Maupiti Island is a point-and-click adventure game developed and published by Lankhor. It was released in 1990 and is the sequel to Mortville Manor. The player controls Jérôme Lange, a detective attempting to solve a crime by interacting with various characters and collecting clues while further events unveil a complex plot.

== Gameplay and plot ==
Maupiti Island is a graphical point-and-click adventure game. Time plays an important role in the gameplay. Depending on the time, the various characters switch between the 28 different locations and certain events only occur at a specific time and place. as Jérôme Lange, the player must uncover clues and objects in dialogue with the people present and by examining the various scenes in order to uncover the mystery of the criminal case.

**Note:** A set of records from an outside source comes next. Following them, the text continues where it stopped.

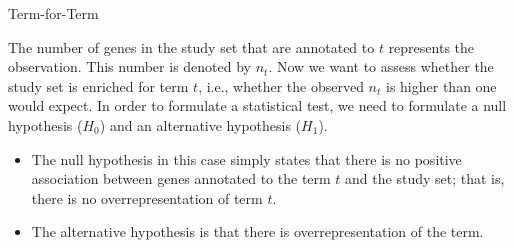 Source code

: \documentclass{beamer}
\begin{document}
\begin{frame}{Term-for-Term}

 The
 number of genes in the study
set that are annotated to $t$ represents the observation. This number
is denoted by $n_t$. Now we want to assess whether the study set is
enriched for term $t$, i.e., whether the observed $n_t$ is higher than
one would expect. In order to formulate a statistical test, we need to
formulate a null hypothesis ($H_0$) and an alternative hypothesis
($H_1$). 
\begin{itemize}
 \item The null hypothesis in this case simply states that there is
no positive association between genes annotated to the term $t$ and
the study set; that is, there is no overrepresentation of term
$t$.
\item The alternative hypothesis is that there is overrepresentation of
the term.
\end{itemize}

\end{frame}
\end{document}
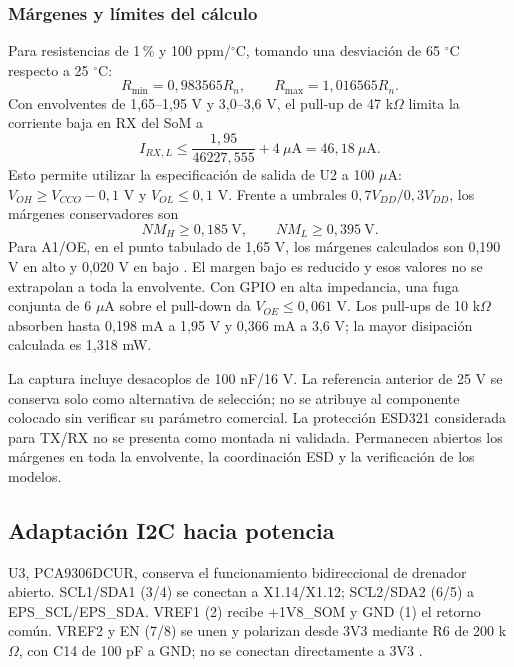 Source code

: \documentclass[11pt,letterpaper]{article}
\begin{document}
\subsubsection{Márgenes y límites del cálculo}
Para resistencias de 1\,\% y 100 ppm/$^\circ$C, tomando una desviación de 65 $^\circ$C respecto a 25 $^\circ$C:
\begin{equation}
R_{\min}=0,983565R_n,\qquad R_{\max}=1,016565R_n.
\end{equation}
Con envolventes de 1,65--1,95 V y 3,0--3,6 V, el pull-up de 47 k$\Omega$ limita la corriente baja en RX del SoM a
\begin{equation}
I_{RX,L}\leq\frac{1,95}{46227,555}+4\ \mu\mathrm{A}=46,18\ \mu\mathrm{A}.
\end{equation}
Esto permite utilizar la especificación de salida de U2 a 100 $\mu$A: $V_{OH}\geq V_{CCO}-0,1$ V y $V_{OL}\leq0,1$ V. Frente a umbrales $0,7V_{DD}/0,3V_{DD}$, los márgenes conservadores son
\begin{equation}
NM_H\geq0,185\ \mathrm{V},\qquad NM_L\geq0,395\ \mathrm{V}.
\end{equation}
Para A1/OE, en el punto tabulado de 1,65 V, los márgenes calculados son 0,190 V en alto y 0,020 V en bajo \cite{txu0202,imx8mpiec}. El margen bajo es reducido y esos valores no se extrapolan a toda la envolvente. Con GPIO en alta impedancia, una fuga conjunta de 6 $\mu$A sobre el pull-down da $V_{OE}\leq0,061$ V. Los pull-ups de 10 k$\Omega$ absorben hasta 0,198 mA a 1,95 V y 0,366 mA a 3,6 V; la mayor disipación calculada es 1,318 mW.

La captura incluye desacoplos de 100 nF/16 V. La referencia anterior de 25 V se conserva solo como alternativa de selección; no se atribuye al componente colocado sin verificar su parámetro comercial. La protección ESD321 considerada para TX/RX no se presenta como montada ni validada. Permanecen abiertos los márgenes en toda la envolvente, la coordinación ESD y la verificación de los modelos.

\subsection{Adaptación I2C hacia potencia}
U3, PCA9306DCUR, conserva el funcionamiento bidireccional de drenador abierto. SCL1/SDA1 (3/4) se conectan a X1.14/X1.12; SCL2/SDA2 (6/5) a EPS\_SCL/EPS\_SDA. VREF1 (2) recibe +1V8\_SOM y GND (1) el retorno común. VREF2 y EN (7/8) se unen y polarizan desde 3V3 mediante R6 de 200 k$\Omega$, con C14 de 100 pF a GND; no se conectan directamente a 3V3 \cite{pca9306}.
\end{document}
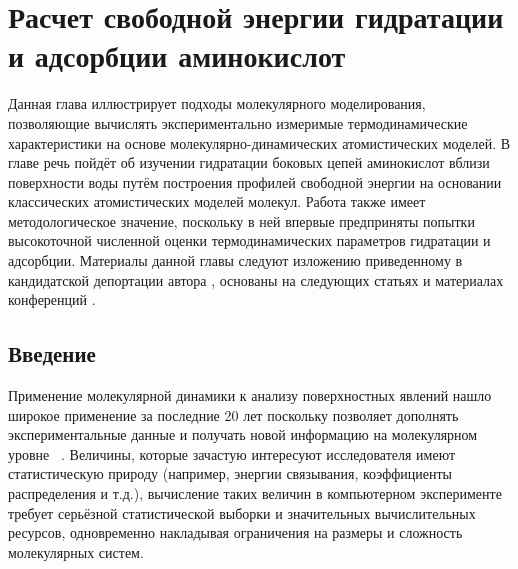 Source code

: \chapter{Расчет свободной энергии гидратации и адсорбции аминокислот} \label{part3_free_energy}


Данная глава иллюстрирует подходы молекулярного моделирования, позволяющие вычислять экспериментально измеримые термодинамические характеристики на основе молекулярно-динамических атомистических моделей.
В главе речь пойдёт об изучении гидратации боковых цепей аминокислот вблизи поверхности воды путём построения профилей свободной энергии на основании классических атомистических моделей молекул. Работа также имеет методологическое значение, поскольку в ней впервые предприняты попытки высокоточной численной оценки термодинамических параметров гидратации и адсорбции. Материалы данной главы следуют изложению приведенному в кандидатской депортации автора \cite{shaytan_thesis_kfmn_2010}, основаны на следующих статьях \cite{shaytan_free_2010,shaytan_solvent_2009} и материалах конференций \cite{shaytan_peptide_2006}. 

\graphicspath{{images/p3/}}

\section{Введение}
Применение молекулярной динамики к анализу поверхностных явлений нашло широкое применение за последние 20 лет поскольку позволяет дополнять экспериментальные данные и получать новой информацию на молекулярном уровне ~\cite{rev_benjamin_liq-liq_interf_1997,rev_pohorille_model_aq_sol_interf_2002}.
Величины, которые зачастую интересуют исследователя имеют статистическую природу (например, энергии связывания, коэффициенты распределения и т.д.), вычисление таких величин в компьютерном эксперименте требует серьёзной статистической выборки и значительных вычислительных ресурсов, одновременно накладывая ограничения на размеры и сложность молекулярных систем.

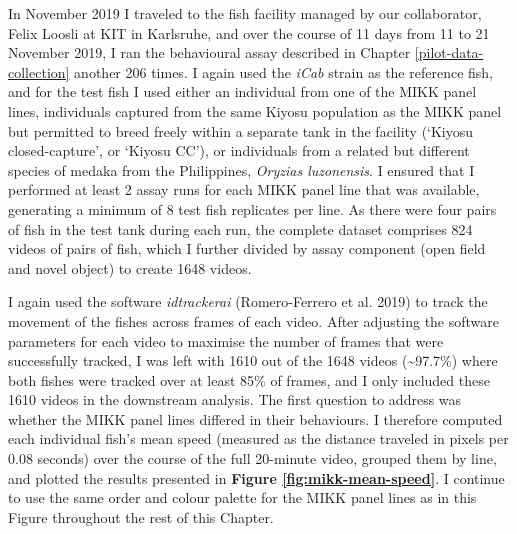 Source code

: \documentclass[
]{book}
\begin{document}
In November 2019 I traveled to the fish facility managed by our collaborator, Felix Loosli at KIT in Karlsruhe, and over the course of 11 days from 11 to 21 November 2019, I ran the behavioural assay described in Chapter \ref{pilot-data-collection} another 206 times. I again used the \emph{\textcolor{iCab_424B4D}{iCab}} strain as the reference fish, and for the test fish I used either an individual from one of the MIKK panel lines, individuals captured from the same Kiyosu population as the MIKK panel but permitted to breed freely within a separate tank in the facility (`Kiyosu closed-capture', or `Kiyosu CC'), or individuals from a related but different species of medaka from the Philippines, \emph{Oryzias luzonensis}. I ensured that I performed at least 2 assay runs for each MIKK panel line that was available, generating a minimum of 8 test fish replicates per line. As there were four pairs of fish in the test tank during each run, the complete dataset comprises 824 videos of pairs of fish, which I further divided by assay component (open field and novel object) to create 1648 videos.

I again used the software \emph{idtrackerai} (Romero-Ferrero et al. 2019) to track the movement of the fishes across frames of each video. After adjusting the software parameters for each video to maximise the number of frames that were successfully tracked, I was left with 1610 out of the 1648 videos (\textasciitilde97.7\%) where both fishes were tracked over at least 85\% of frames, and I only included these 1610 videos in the downstream analysis. The first question to address was whether the MIKK panel lines differed in their behaviours. I therefore computed each individual fish's mean speed (measured as the distance traveled in pixels per 0.08 seconds) over the course of the full 20-minute video, grouped them by line, and plotted the results presented in \textbf{Figure \ref{fig:mikk-mean-speed}}. I continue to use the same order and colour palette for the MIKK panel lines as in this Figure throughout the rest of this Chapter.
\end{document}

Maupiti Island is set in the year 1954. The premise of the game begins with Jérôme Lange on a trip to Japan from Madagascar but when a hurricane happens, his boat gets on an anchor in a tiny colonial outpost in the Indian Ocean. During the night, a woman named Marie disappears. Jérôme Lange is in charge of the investigation.

== Reception ==

Maupiti Island was a great artistic success in France. A columnist for Joystick praised the game for its "solid script" and "superb execution". The game received mixed reviews. While the graphics were mostly praised, there were criticisms of the plot and the pace of the game. At times the title has been compared to Delphine's Cruise for a Corpse. Jeux & Stratégie discussed that Maupiti Island brings fans of highly complicated detective genre and how it's strange for small games to have imitated literature in their own way. They also questioned about the speech synthesizer as it's not mastered. PC Gamer writer Richard Cobbett felt that despite the game only takes ten minutes to complete, it's have a legitimately clue which has could go on for months or years. He also discussed that the game was an attempt to create a more realistic detective plot, and played out in pseudo-realtime, with characters constantly moving around the island. He praised the game's graphics and speech synthesizer.

Review scores
| Publication | Score |
|---|---|
| ACE | 504/999 |
| Amiga Action | 83% |
| Amiga Power | 73% |
| Joker Sonderheft | 83 % 81 % |

==Cancelled sequel==
Sukiya was going to be a sequel of Maupiti Island. The plot was to take place in Japan and was meant to feature a playing interface similar to Maupiti Islands. The game was supposed to be released in early 1993 but the game was never released due to financial difficulties within the company and low sales of their then-most recent adventure game Black Sect. Sukiya was seemingly in an advanced stage when the decision to halt development was made. In 2019, a crowdfunding project tried to finance a remake but did not find sufficient financial support.